Warren Buffett once said, “buy when there’s blood on the streets.”
The S&P 500 and NASDAQ have been ugly over the past month, but the airline industry is among the worst-hit industries. Russia’s invasion of Ukraine sent jet fuel prices to all-time highs of around $175 per barrel, China’s lockdowns have dampened demand for airfreight, and a potential recession could reduce demand for passenger air travel.
The U.S. Global Jets ETF (JETS) is trading down nearly 25% over the past 52 weeks—far more than the modest 1.79% drop in the S&P 500 index and double that of the hard-hit and tech-heavy NASDAQ Composite index.
Of course, Buffett’s advice doesn’t mean that everyone should invest in the hardest-hit industries—many stocks are down for a reason. Rather, it means that there are usually under-valued opportunities in these hard-hit industries.
A Recession-Proof Airline?
Most cargo and passenger airlines are dependent on market demand. When there’s a lot of cargo or people to move, demand outstrips supply and prices increase to reach an equilibrium. But, of course, the downside is that prices fall sharply when demand slows down. And, that’s what’s happening to airlines in today’s turbulent environment.
But that’s not necessarily the case for every airline.

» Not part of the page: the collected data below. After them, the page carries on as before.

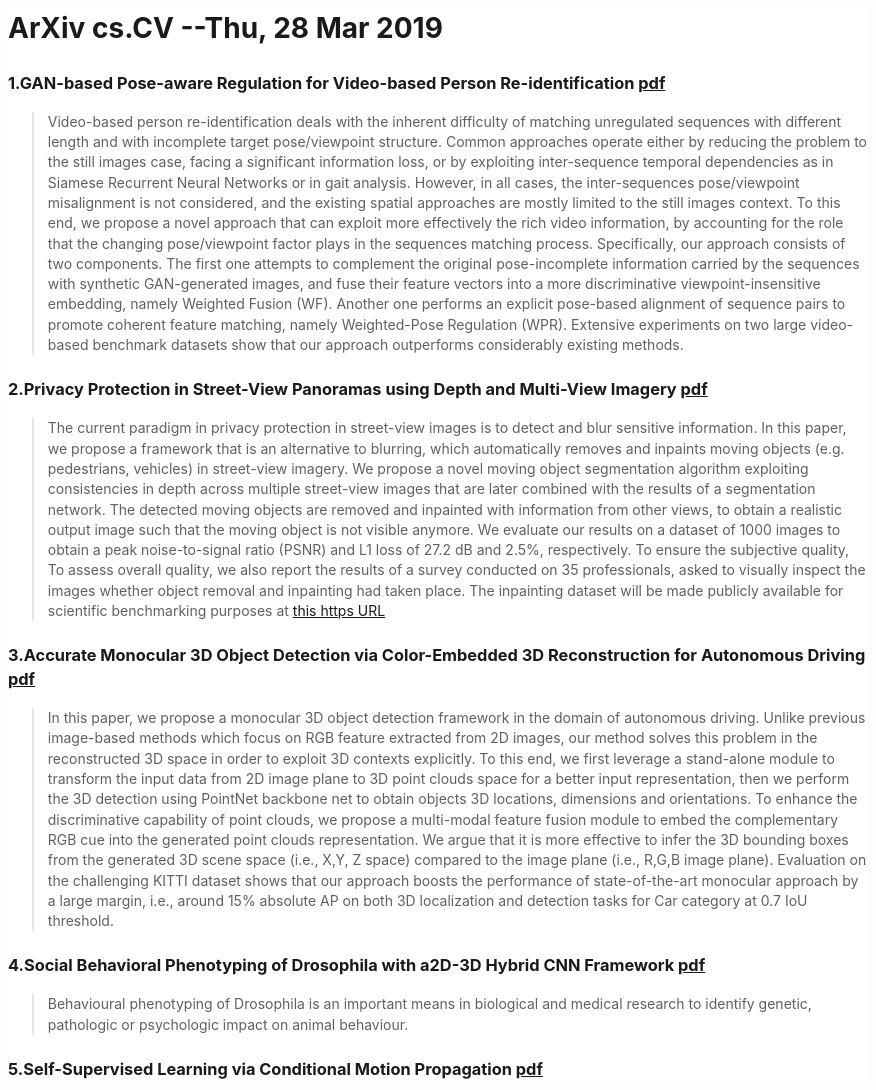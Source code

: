 # ArXiv cs.CV --Thu, 28 Mar 2019
### 1.GAN-based Pose-aware Regulation for Video-based Person Re-identification  [ pdf ](https://arxiv.org/pdf/1903.11552.pdf)
>  Video-based person re-identification deals with the inherent difficulty of matching unregulated sequences with different length and with incomplete target pose/viewpoint structure. Common approaches operate either by reducing the problem to the still images case, facing a significant information loss, or by exploiting inter-sequence temporal dependencies as in Siamese Recurrent Neural Networks or in gait analysis. However, in all cases, the inter-sequences pose/viewpoint misalignment is not considered, and the existing spatial approaches are mostly limited to the still images context. To this end, we propose a novel approach that can exploit more effectively the rich video information, by accounting for the role that the changing pose/viewpoint factor plays in the sequences matching process. Specifically, our approach consists of two components. The first one attempts to complement the original pose-incomplete information carried by the sequences with synthetic GAN-generated images, and fuse their feature vectors into a more discriminative viewpoint-insensitive embedding, namely Weighted Fusion (WF). Another one performs an explicit pose-based alignment of sequence pairs to promote coherent feature matching, namely Weighted-Pose Regulation (WPR). Extensive experiments on two large video-based benchmark datasets show that our approach outperforms considerably existing methods. 
### 2.Privacy Protection in Street-View Panoramas using Depth and Multi-View Imagery  [ pdf ](https://arxiv.org/pdf/1903.11532.pdf)
>  The current paradigm in privacy protection in street-view images is to detect and blur sensitive information. In this paper, we propose a framework that is an alternative to blurring, which automatically removes and inpaints moving objects (e.g. pedestrians, vehicles) in street-view imagery. We propose a novel moving object segmentation algorithm exploiting consistencies in depth across multiple street-view images that are later combined with the results of a segmentation network. The detected moving objects are removed and inpainted with information from other views, to obtain a realistic output image such that the moving object is not visible anymore. We evaluate our results on a dataset of 1000 images to obtain a peak noise-to-signal ratio (PSNR) and L1 loss of 27.2 dB and 2.5%, respectively. To ensure the subjective quality, To assess overall quality, we also report the results of a survey conducted on 35 professionals, asked to visually inspect the images whether object removal and inpainting had taken place. The inpainting dataset will be made publicly available for scientific benchmarking purposes at <a href="https://research.cyclomedia.com">this https URL</a> 
### 3.Accurate Monocular 3D Object Detection via Color-Embedded 3D Reconstruction for Autonomous Driving  [ pdf ](https://arxiv.org/pdf/1903.11444.pdf)
>  In this paper, we propose a monocular 3D object detection framework in the domain of autonomous driving. Unlike previous image-based methods which focus on RGB feature extracted from 2D images, our method solves this problem in the reconstructed 3D space in order to exploit 3D contexts explicitly. To this end, we first leverage a stand-alone module to transform the input data from 2D image plane to 3D point clouds space for a better input representation, then we perform the 3D detection using PointNet backbone net to obtain objects 3D locations, dimensions and orientations. To enhance the discriminative capability of point clouds, we propose a multi-modal feature fusion module to embed the complementary RGB cue into the generated point clouds representation. We argue that it is more effective to infer the 3D bounding boxes from the generated 3D scene space (i.e., X,Y, Z space) compared to the image plane (i.e., R,G,B image plane). Evaluation on the challenging KITTI dataset shows that our approach boosts the performance of state-of-the-art monocular approach by a large margin, i.e., around 15% absolute AP on both 3D localization and detection tasks for Car category at 0.7 IoU threshold. 
### 4.Social Behavioral Phenotyping of Drosophila with a2D-3D Hybrid CNN Framework  [ pdf ](https://arxiv.org/pdf/1903.11421.pdf)
>  Behavioural phenotyping of Drosophila is an important means in biological and medical research to identify genetic, pathologic or psychologic impact on animal behaviour. 
### 5.Self-Supervised Learning via Conditional Motion Propagation  [ pdf ](https://arxiv.org/pdf/1903.11412.pdf)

Global Crossing Airlines Group Inc. (NEO: JET) (OTCQB: JETMF), better known as GlobalX, operates a charter airline serving the U.S., Caribbean, and Latin American markets. Unlike commercial airlines, many of its customers have to fly regardless of economic conditions (think government officials or college football teams).
After spending 2020 getting certified, the company began flight operations in August of 2021. And by December, it operated 730 revenue flights with 1,700 block hours for nearly two-dozen customers, generating $11 million in revenue during the fourth quarter. Recently, the company reported first-quarter revenue that rose a further 45% to $16.3 million.
The company’s largest customer segment is U.S. government contractors with 4,950 hours booked in 2022, along with 9,360 more hours in 2023 and 2024. Colleges and incentive travel account for another 1,900 hours booked in 2022. In aggregate, the company’s total bookings (LOIs) have already locked in more than $70 million in 2022 revenue.
What About Fuel Costs?
The profitability of most airlines depends on the price of jet fuel, which is another big reason airlines are trading in the red. Jet fuel prices have soared to all-time highs, eating into the margins of many commercial airlines. And while some airlines hedge fuel costs, predicting oil prices is a risky business, and most only hedge some of their fuel requirements.
GlobalX primarily uses full (cost-plus) contracts for its flights, which pass on the cost of fuel to its customers. That way, the company removes volatile fuel prices as a risk factor in its financial models. While a portion of its contracts are ACMI, the company projects reaching profitability by the third quarter of 2022 when factoring in record jet fuel prices.
Since fuel prices don’t have a significant effect on its profitability, GlobalX has a fairly straightforward business model: The company generates $1.5 to $2.2 million in annualized gross profit before overhead per passenger aircraft and $4.2 to $5.5 million in annualized gross profit before overhead per cargo aircraft—making it a numbers game.
Expansion Plans Underway
GlobalX plans to expand from 10 passenger aircraft in 2022 to 25 passenger aircraft by 2025. At the same time, the company aims to have two cargo aircraft operational by October 1 with plans to expand to 25 aircraft by 2025. To execute these plans, the company has an $18 million annualized G&A that will grow 10% annually to support growth.
There are two other important factors to note:
- The FAA requires a lot of upfront expense to certify aircraft and these expenses have already been largely incurred, meaning new aircraft will go into operation without significant levels of additional expenses.
- The company’s overall expenses don’t scale linearly with the number of aircraft—they’re a marginal expense. In other words, the company will become more profitable as its fleet expands due to economies of scale.
In short, the company has laid the foundation for growth in 2022 and beyond by going through all of the regulatory red-tape, hiring the right people, and proving out its model on a small scale. The company investors are buying right now is one on the verge of achieving profitability during the third quarter and scaling up to a fleet of 50 aircraft by 2025.
The Bottom Line
Global Crossing Airlines Group Inc. (NEO: JET) (OTCQB: JETMF) is a unique airline with recession-proof and oil price-insensitive properties. Since the stock has been punished alongside its peer group, investors have an opportunity to build a position while blood is still on the street.